Tokyo’s provocations pose dilemma for US

By Zhao Minghao Source:Global Times Published: 2014-2-11 19:43:01

Illustration: Liu Rui/GT



The US and Japan held the first talks on their Cyber Defense Policy Working Group early this month. The Japan Self-Defense Forces are scheduled to set up a cyber-defense unit in March, and Washington will provide support in training Japan's senior military officials and improving Japan's cyber warfare capabilities. All these maneuvers have revealed that the two countries are deepening their alliance.

US-Japan alliance is still viewed by most US strategists as the anchor of Asia-Pacific peace and prosperity. In January, Shotaro Yachi, head of Japan's newly launched secretariat of National Security Council, was warmly received in Washington. He was not only hosted by the US National Security Advisor Susan Rice at the White House, but also met with Secretary of State John Kerry and Defense Secretary Chuck Hagel.
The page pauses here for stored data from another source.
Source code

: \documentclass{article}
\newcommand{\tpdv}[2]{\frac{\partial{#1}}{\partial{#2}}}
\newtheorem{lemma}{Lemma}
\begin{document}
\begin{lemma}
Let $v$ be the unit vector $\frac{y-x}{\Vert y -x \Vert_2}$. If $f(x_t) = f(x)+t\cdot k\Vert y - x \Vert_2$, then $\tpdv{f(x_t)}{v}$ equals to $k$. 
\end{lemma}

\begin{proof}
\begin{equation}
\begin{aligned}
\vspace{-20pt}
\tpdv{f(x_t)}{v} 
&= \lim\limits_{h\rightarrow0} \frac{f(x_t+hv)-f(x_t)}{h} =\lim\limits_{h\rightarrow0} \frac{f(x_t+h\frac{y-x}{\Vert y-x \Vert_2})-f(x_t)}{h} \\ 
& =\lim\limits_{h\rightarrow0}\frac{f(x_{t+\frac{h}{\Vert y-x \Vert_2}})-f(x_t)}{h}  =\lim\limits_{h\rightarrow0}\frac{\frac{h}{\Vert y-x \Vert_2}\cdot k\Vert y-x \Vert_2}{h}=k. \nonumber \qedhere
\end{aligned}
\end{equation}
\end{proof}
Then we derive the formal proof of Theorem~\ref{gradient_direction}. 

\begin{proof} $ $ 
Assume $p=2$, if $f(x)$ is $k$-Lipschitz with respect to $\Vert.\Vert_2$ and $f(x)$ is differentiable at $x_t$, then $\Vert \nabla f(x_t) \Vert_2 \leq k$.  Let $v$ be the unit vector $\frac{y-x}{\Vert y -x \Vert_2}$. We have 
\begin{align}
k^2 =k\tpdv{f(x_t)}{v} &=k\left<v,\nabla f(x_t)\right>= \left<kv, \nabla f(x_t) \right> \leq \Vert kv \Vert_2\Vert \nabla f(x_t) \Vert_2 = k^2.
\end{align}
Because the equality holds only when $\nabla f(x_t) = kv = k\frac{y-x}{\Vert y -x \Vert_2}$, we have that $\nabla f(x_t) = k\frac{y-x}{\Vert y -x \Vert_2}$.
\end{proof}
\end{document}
This can be interpreted as a signal sent from Washington to Tokyo that although the Obama administration publicly expressed its disappointment at Japanese Prime Minister Shinzo Abe's December pilgrimage to the Yasukuni Shrine, Washington remains resolute in letting Tokyo play a more full-fledged role in regional and global affairs.

Japan's delicate caution in tackling its relations with China and South Korea conforms to US national interests. When Yoshihiko Noda's government decided to "nationalize" the Diaoyu Islands in September 2012, Hillary Clinton, then US secretary of state, and Kurt Campbell, then assistant secretary of state for East Asian and Pacific affairs, reminded Tokyo on many occasions not to underestimate Beijing's furious reactions. However, the Noda administration implied that China would understand its move.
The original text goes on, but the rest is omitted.